* _TASK OBJECTIVE_
Identify each line below that contains the word "wasting", and copy it out.

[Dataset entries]
Segment Open
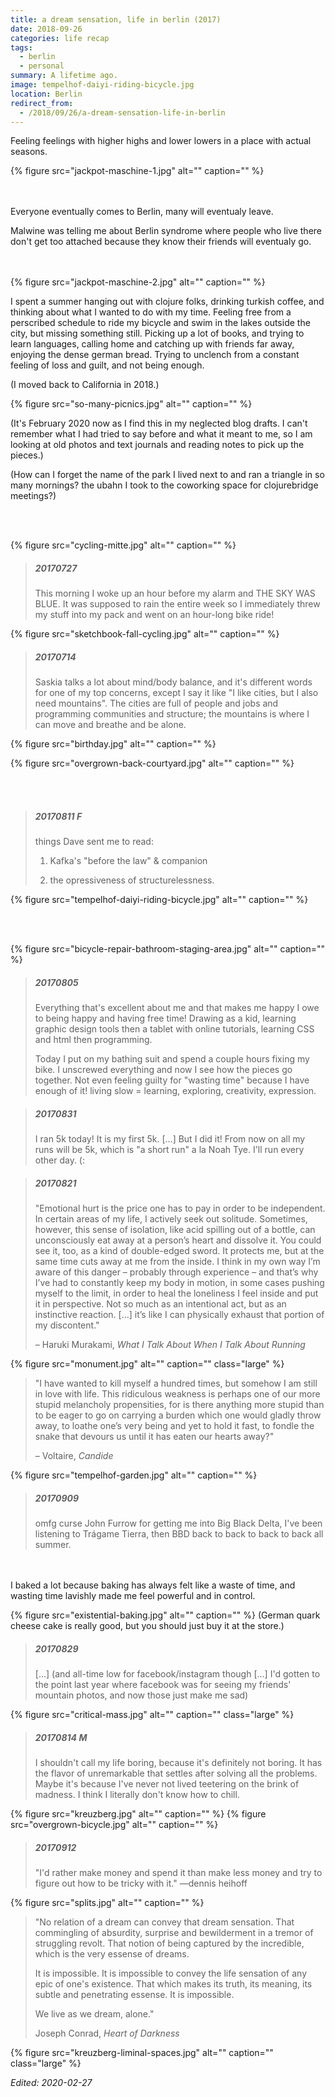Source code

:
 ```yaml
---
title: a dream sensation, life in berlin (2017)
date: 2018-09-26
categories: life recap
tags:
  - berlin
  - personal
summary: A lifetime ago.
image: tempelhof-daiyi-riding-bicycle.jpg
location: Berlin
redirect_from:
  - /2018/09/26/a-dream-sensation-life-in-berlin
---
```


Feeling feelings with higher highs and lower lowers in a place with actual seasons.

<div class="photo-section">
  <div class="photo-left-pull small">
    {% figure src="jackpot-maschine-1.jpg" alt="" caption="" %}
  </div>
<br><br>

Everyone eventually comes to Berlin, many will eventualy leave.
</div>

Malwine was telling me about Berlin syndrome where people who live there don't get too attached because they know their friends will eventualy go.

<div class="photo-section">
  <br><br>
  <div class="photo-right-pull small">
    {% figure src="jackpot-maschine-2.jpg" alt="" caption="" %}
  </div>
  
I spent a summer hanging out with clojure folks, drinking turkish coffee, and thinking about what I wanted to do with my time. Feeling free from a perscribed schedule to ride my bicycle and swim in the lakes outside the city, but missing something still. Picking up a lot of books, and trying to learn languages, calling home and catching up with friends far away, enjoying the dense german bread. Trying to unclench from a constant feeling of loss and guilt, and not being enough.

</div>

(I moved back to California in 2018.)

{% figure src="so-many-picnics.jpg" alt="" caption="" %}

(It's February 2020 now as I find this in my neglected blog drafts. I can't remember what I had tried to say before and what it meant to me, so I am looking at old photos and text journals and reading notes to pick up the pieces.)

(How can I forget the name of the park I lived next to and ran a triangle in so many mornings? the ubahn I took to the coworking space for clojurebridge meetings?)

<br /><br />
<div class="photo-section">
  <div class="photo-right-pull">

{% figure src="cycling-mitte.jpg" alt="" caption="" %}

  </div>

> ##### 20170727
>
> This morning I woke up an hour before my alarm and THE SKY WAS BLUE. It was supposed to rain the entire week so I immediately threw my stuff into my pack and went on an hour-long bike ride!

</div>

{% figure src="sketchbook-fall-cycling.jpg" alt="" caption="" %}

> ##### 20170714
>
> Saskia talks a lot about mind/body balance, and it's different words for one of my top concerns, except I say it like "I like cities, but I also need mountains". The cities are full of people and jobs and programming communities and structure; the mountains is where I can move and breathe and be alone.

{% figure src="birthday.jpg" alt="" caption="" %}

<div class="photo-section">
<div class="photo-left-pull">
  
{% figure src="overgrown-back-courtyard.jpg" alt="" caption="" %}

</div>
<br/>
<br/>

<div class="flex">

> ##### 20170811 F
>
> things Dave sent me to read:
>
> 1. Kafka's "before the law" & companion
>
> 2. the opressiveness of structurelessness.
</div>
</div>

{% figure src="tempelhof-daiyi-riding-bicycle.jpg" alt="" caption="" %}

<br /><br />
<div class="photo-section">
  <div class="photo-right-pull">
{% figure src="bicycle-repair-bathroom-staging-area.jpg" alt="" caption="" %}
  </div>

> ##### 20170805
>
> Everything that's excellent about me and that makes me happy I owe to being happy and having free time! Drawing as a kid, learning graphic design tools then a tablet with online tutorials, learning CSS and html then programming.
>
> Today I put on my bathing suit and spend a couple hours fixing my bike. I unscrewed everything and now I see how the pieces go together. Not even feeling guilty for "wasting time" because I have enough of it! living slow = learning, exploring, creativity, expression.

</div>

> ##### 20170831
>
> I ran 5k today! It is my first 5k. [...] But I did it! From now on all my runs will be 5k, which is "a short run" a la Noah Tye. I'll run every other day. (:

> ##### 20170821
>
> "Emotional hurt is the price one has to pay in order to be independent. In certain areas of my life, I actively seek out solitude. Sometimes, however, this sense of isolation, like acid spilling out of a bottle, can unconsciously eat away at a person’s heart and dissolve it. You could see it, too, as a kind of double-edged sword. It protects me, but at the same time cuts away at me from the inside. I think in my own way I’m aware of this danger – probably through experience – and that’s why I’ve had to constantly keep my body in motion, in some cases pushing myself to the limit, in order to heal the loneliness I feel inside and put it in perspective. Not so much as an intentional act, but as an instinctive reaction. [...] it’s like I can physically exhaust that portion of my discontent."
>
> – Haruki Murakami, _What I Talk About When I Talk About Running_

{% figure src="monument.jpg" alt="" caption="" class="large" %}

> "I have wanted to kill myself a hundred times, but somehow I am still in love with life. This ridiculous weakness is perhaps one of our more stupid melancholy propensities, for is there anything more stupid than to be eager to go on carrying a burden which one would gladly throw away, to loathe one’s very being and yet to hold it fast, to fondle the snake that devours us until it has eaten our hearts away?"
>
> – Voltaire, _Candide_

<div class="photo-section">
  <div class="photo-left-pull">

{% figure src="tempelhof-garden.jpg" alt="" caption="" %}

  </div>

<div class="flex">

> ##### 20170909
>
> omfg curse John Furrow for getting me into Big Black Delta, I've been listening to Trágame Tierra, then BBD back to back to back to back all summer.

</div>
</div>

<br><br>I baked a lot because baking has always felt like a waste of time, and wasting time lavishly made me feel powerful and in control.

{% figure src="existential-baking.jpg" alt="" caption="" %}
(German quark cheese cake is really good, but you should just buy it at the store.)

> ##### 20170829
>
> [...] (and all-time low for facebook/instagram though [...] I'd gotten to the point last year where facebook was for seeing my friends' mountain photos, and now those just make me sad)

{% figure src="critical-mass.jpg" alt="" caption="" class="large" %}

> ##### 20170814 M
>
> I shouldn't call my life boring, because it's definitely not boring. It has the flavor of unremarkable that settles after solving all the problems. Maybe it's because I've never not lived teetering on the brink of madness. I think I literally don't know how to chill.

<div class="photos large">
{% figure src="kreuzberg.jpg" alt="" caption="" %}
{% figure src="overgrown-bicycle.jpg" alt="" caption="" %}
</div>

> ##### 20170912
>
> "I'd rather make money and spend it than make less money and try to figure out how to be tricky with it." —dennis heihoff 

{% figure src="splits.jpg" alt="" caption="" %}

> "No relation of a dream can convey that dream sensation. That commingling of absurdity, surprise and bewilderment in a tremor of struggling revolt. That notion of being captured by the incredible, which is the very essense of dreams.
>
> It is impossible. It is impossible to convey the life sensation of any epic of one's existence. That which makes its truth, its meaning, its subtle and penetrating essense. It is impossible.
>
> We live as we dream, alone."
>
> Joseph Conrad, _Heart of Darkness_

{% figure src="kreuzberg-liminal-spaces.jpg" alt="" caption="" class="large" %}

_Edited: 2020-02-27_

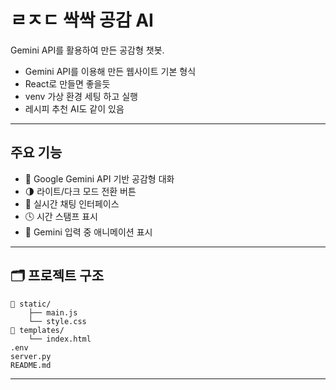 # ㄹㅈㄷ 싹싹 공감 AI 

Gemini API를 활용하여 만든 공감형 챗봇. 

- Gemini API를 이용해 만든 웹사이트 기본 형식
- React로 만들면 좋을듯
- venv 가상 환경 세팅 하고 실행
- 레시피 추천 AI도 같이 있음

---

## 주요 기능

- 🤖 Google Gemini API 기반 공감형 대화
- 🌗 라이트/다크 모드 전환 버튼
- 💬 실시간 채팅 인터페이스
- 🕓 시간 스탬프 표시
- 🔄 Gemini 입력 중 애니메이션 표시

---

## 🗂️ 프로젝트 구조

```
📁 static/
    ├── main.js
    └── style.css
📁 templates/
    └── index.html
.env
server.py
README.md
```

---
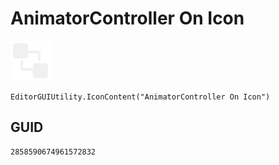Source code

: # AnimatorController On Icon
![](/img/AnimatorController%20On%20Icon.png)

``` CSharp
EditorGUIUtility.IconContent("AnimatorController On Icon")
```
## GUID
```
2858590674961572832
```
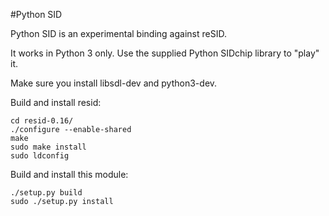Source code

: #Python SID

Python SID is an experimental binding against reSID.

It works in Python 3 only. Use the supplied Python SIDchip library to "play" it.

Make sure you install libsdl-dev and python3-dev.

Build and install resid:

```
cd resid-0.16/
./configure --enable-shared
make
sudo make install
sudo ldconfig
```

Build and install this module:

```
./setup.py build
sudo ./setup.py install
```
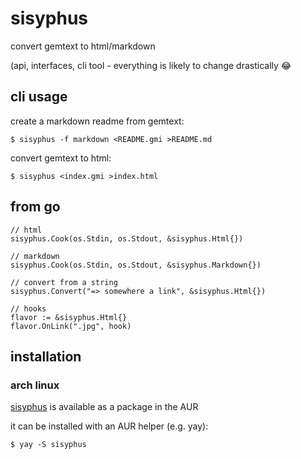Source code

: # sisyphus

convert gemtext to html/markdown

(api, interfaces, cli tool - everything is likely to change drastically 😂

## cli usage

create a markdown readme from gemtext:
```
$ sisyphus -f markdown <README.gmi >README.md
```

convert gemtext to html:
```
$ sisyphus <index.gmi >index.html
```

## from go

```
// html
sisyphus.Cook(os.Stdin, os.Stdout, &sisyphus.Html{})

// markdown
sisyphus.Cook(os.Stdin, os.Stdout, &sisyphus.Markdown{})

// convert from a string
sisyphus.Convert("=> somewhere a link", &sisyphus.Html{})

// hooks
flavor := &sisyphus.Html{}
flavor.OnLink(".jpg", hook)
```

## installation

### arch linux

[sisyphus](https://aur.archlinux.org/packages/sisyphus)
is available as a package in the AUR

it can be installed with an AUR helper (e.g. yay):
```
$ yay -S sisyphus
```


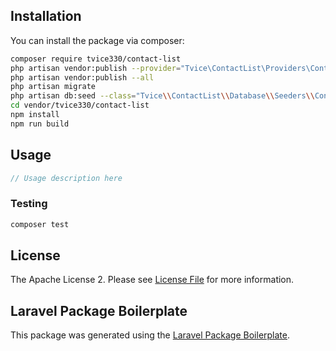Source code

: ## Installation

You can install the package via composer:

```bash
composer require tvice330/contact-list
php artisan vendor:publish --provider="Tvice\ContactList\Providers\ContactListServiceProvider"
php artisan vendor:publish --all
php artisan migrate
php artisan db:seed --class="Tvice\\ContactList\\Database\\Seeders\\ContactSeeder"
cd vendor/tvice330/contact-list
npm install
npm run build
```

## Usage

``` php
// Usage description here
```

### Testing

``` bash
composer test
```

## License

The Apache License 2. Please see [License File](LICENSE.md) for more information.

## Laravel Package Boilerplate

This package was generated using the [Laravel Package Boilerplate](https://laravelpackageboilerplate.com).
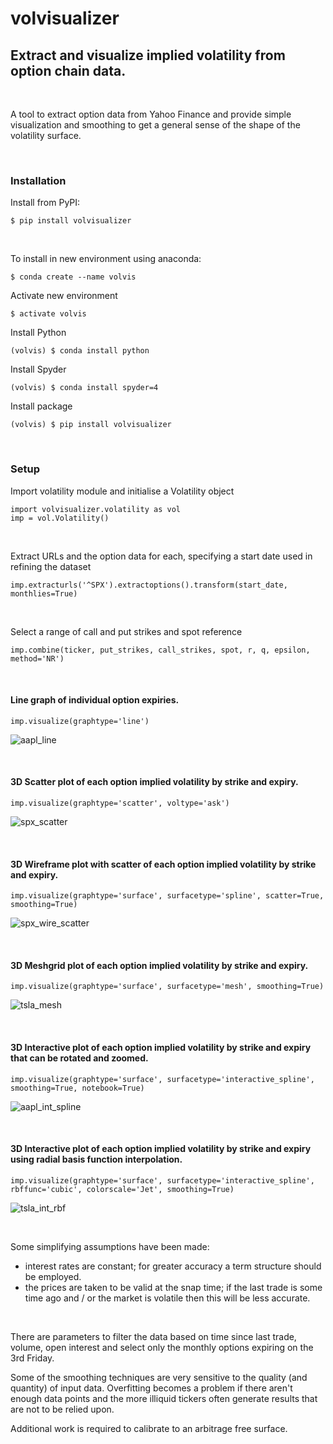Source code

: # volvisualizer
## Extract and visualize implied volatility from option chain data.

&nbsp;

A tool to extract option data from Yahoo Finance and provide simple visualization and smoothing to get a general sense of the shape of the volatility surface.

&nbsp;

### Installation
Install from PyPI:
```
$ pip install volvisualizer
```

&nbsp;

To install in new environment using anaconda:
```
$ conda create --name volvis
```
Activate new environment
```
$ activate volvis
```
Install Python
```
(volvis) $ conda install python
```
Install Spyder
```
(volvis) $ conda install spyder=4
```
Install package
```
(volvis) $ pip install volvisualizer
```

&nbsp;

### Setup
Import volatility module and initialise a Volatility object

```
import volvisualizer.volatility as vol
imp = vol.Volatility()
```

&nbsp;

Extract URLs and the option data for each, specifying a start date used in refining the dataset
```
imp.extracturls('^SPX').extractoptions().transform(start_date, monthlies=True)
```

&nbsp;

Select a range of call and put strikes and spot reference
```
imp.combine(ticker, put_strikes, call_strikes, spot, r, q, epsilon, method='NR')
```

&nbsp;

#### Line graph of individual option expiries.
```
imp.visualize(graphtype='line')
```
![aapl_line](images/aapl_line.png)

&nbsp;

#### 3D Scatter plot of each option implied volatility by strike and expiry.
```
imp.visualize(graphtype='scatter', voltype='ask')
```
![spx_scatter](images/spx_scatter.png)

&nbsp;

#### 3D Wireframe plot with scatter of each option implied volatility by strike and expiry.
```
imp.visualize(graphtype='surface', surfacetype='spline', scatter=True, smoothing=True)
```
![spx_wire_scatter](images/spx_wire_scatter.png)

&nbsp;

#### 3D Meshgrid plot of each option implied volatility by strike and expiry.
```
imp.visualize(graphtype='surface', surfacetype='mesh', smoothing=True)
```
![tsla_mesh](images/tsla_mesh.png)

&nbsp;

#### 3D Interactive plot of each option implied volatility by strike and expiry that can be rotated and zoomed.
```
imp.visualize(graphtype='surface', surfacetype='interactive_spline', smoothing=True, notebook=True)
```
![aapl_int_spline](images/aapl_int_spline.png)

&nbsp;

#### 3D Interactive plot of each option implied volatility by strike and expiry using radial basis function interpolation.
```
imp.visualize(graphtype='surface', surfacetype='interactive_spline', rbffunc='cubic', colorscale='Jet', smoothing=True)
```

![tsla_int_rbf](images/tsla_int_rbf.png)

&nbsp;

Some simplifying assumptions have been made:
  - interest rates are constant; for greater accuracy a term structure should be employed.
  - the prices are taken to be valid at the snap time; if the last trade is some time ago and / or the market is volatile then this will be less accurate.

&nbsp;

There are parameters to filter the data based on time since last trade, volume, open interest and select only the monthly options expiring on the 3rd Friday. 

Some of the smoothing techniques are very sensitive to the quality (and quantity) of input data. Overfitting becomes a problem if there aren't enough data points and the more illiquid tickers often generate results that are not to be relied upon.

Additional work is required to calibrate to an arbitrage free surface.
Segment Closed
* _ANSWER SECTION_
> Today I put on my bathing suit and spend a couple hours fixing my bike. I unscrewed everything and now I see how the pieces go together. Not even feeling guilty for "wasting time" because I have enough of it! living slow = learning, exploring, creativity, expression.
<br><br>I baked a lot because baking has always felt like a waste of time, and wasting time lavishly made me feel powerful and in control.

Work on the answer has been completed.